It will be recalled that questions were raised in the past about whether companies operating in the country were attentive enough to fostering the social and economic environment in which they carried out their activities. Policy-makers came to the conclusion that not all companies were consciously supporting the society in which they earned profits. They also feared that some corporates donated CSR money to their own selectively to certain NGOs related to them after it was made a requirement for them to contribute voluntarily to the social cause.

In past years, the Ministry of Finance made it compulsory for companies to contribute a small percentage of their earnings to CSR or, alternatively, to pay up this amount as a tax to the government so that the latter could use the funds so received to help targeted vulnerable groups in society.
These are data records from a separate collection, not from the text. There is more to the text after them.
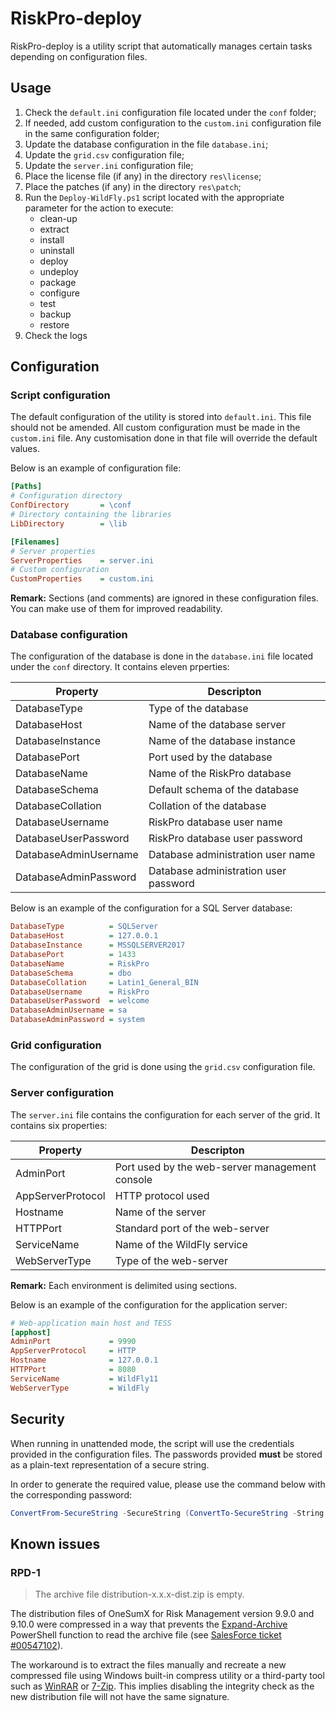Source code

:# RiskPro-deploy

RiskPro-deploy is a utility script that automatically manages certain tasks depending on configuration files.

## Usage

1.  Check the `default.ini` configuration file located under the `conf` folder;
2.  If needed, add custom configuration to the `custom.ini` configuration file in the same configuration folder;
3.  Update the database configuration in the file `database.ini`;
3.  Update the `grid.csv` configuration file;
4.  Update the `server.ini` configuration file;
5.  Place the license file (if any) in the directory `res\license`;
6.  Place the patches (if any) in the directory `res\patch`;
7.  Run the `Deploy-WildFly.ps1` script located with the appropriate parameter for the action to execute:
    -   clean-up
    -   extract
    -   install
    -   uninstall
    -   deploy
    -   undeploy
    -   package
    -   configure
    -   test
    -   backup
    -   restore
8.  Check the logs

## Configuration

### Script configuration

The default configuration of the utility is stored into `default.ini`. This file should not be amended. All custom configuration must be made in the `custom.ini` file. Any customisation done in that file will override the default values.

Below is an example of configuration file:

```ini
[Paths]
# Configuration directory
ConfDirectory       = \conf
# Directory containing the libraries
LibDirectory        = \lib

[Filenames]
# Server properties
ServerProperties    = server.ini
# Custom configuration
CustomProperties    = custom.ini
```

**Remark:** Sections (and comments) are ignored in these configuration files. You can make use of them for improved readability.

### Database configuration

The configuration of the database is done in the `database.ini` file located under the `conf` directory. It contains eleven prperties:

| Property              | Descripton                            |
| --------------------- | ------------------------------------- |
| DatabaseType          | Type of the database                  |
| DatabaseHost          | Name of the database server           |
| DatabaseInstance      | Name of the database instance         |
| DatabasePort          | Port used by the database             |
| DatabaseName          | Name of the RiskPro database          |
| DatabaseSchema        | Default schema of the database        |
| DatabaseCollation     | Collation of the database             |
| DatabaseUsername      | RiskPro database user name            |
| DatabaseUserPassword  | RiskPro database user password        |
| DatabaseAdminUsername | Database administration user name     |
| DatabaseAdminPassword | Database administration user password |

Below is an example of the configuration for a SQL Server database:

```ini
DatabaseType          = SQLServer
DatabaseHost          = 127.0.0.1
DatabaseInstance      = MSSQLSERVER2017
DatabasePort          = 1433
DatabaseName          = RiskPro
DatabaseSchema        = dbo
DatabaseCollation     = Latin1_General_BIN
DatabaseUsername      = RiskPro
DatabaseUserPassword  = welcome
DatabaseAdminUsername = sa
DatabaseAdminPassword = system
```

### Grid configuration

The configuration of the grid is done using the `grid.csv` configuration file.

### Server configuration

The `server.ini` file contains the configuration for each server of the grid. It contains six properties:

| Property          | Descripton                                     |
| ----------------- | ---------------------------------------------- |
| AdminPort         | Port used by the web-server management console |
| AppServerProtocol | HTTP protocol used                             |
| Hostname          | Name of the server                             |
| HTTPPort          | Standard port of the web-server                |
| ServiceName       | Name of the WildFly service                    |
| WebServerType     | Type of the web-server                         |

**Remark:** Each environment is delimited using sections.

Below is an example of the configuration for the application server:

```ini
# Web-application main host and TESS
[apphost]
AdminPort             = 9990
AppServerProtocol     = HTTP
Hostname              = 127.0.0.1
HTTPPort              = 8080
ServiceName           = WildFly11
WebServerType         = WildFly
```

## Security

When running in unattended mode, the script will use the credentials provided in the configuration files. The passwords provided **must** be stored as a plain-text representation of a secure string.

In order to generate the required value, please use the command below with the corresponding password:

```powershell
ConvertFrom-SecureString -SecureString (ConvertTo-SecureString -String "<password>" -AsPlainText -Force) -Key (Get-Content -Path ".\res\security\encryption.key")
```

## Known issues

### RPD-1

> The archive file distribution-x.x.x-dist.zip is empty.

The distribution files of OneSumX for Risk Management version 9.9.0 and 9.10.0 were compressed in a way that prevents the [Expand-Archive](https://docs.microsoft.com/en-us/powershell/module/microsoft.powershell.archive/expand-archive) PowerShell function to read the archive file (see [SalesForce ticket #00547102](https://wkfs.force.com/WKSupportPortal/5001T00001HZGFh)).

The workaround is to extract the files manually and recreate a new compressed file using Windows built-in compress utility or a third-party tool such as [WinRAR](https://www.win-rar.com/) or [7-Zip](https://www.7-zip.org/). This implies disabling the integrity check as the new distribution file will not have the same signature.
One would have wished that companies would, on their own, have objectively undertaken donations to the beneficiaries in the government’s specified list of CSR beneficiaries.
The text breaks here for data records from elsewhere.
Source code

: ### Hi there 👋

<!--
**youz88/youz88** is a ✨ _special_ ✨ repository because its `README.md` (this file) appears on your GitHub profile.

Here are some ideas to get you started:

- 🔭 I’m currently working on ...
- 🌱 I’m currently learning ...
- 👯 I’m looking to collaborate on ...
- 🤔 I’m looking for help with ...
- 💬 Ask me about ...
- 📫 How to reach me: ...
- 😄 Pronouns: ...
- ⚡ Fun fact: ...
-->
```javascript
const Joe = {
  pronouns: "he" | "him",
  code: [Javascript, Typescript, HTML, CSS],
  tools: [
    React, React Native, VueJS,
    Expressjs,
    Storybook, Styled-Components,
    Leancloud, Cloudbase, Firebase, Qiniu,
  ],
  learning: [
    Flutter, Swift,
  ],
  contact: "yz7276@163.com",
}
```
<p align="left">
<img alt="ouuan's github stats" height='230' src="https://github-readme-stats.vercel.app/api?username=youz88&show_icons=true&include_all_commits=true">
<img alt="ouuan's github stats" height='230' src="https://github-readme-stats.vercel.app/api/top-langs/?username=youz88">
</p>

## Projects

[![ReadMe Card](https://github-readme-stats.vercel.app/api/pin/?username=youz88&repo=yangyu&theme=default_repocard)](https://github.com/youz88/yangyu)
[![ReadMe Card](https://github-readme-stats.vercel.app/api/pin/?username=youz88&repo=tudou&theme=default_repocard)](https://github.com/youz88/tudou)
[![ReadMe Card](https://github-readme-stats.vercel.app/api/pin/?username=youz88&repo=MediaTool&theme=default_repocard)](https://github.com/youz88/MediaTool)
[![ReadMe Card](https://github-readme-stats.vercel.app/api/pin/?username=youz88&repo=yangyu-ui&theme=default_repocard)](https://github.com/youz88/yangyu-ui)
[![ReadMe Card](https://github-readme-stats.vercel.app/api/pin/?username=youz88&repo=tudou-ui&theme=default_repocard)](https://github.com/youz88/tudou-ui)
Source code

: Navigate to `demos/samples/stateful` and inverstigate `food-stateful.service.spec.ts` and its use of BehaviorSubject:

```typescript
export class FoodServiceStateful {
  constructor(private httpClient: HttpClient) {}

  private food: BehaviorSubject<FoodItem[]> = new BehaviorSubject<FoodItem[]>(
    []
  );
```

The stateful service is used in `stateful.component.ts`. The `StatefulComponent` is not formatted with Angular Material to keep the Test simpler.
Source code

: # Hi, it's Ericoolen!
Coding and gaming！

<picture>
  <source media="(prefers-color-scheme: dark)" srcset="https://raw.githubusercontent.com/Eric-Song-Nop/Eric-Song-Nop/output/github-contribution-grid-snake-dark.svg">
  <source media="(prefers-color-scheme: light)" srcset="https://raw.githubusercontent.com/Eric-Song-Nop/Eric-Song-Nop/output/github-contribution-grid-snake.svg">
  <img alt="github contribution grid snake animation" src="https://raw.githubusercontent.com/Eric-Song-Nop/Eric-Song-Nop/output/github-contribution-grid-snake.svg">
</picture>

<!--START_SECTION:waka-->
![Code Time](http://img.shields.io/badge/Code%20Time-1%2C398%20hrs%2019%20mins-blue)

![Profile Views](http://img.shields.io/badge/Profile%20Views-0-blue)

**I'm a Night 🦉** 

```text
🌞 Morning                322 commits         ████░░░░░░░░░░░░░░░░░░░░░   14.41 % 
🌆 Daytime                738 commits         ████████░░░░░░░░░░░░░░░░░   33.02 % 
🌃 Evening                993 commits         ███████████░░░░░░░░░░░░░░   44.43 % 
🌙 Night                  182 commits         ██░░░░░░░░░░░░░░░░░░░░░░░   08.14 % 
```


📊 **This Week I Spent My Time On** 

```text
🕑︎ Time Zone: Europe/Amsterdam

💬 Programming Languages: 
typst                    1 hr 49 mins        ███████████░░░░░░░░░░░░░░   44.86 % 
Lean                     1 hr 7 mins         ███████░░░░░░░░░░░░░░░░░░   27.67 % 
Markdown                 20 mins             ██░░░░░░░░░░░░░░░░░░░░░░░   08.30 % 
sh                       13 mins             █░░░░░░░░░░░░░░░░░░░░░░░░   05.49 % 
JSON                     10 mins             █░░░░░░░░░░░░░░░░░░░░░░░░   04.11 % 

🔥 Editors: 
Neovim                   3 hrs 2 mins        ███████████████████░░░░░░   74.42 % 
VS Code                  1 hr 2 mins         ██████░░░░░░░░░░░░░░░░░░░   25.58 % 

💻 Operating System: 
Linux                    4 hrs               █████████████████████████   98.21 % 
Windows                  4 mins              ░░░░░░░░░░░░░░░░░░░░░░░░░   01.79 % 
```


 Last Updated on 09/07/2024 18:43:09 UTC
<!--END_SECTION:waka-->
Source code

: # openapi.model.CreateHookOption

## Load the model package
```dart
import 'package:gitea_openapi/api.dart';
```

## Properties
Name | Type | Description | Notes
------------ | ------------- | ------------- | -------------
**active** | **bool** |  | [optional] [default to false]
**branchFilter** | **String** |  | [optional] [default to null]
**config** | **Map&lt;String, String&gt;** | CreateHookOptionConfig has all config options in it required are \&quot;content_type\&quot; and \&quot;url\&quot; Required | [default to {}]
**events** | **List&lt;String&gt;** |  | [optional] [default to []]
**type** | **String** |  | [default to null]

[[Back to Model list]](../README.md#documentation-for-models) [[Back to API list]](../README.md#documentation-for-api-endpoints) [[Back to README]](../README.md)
Companies like the LIC have thankfully made it part of their mission to voluntarily and objectively sustain the entire environment which makes it possible to undertake their activity. While it is true that a positive and sustained social, economic and environmental set-up helps companies make profits, it would have been far better if they heartily shared with society part of their gains instead of looking at CSR essentially as a means for buttressing their profits.

The LIC deserves to be congratulated for its altruistic approach to the issue of the CSR and we would have wished that all local companies adopted it in the same spirit.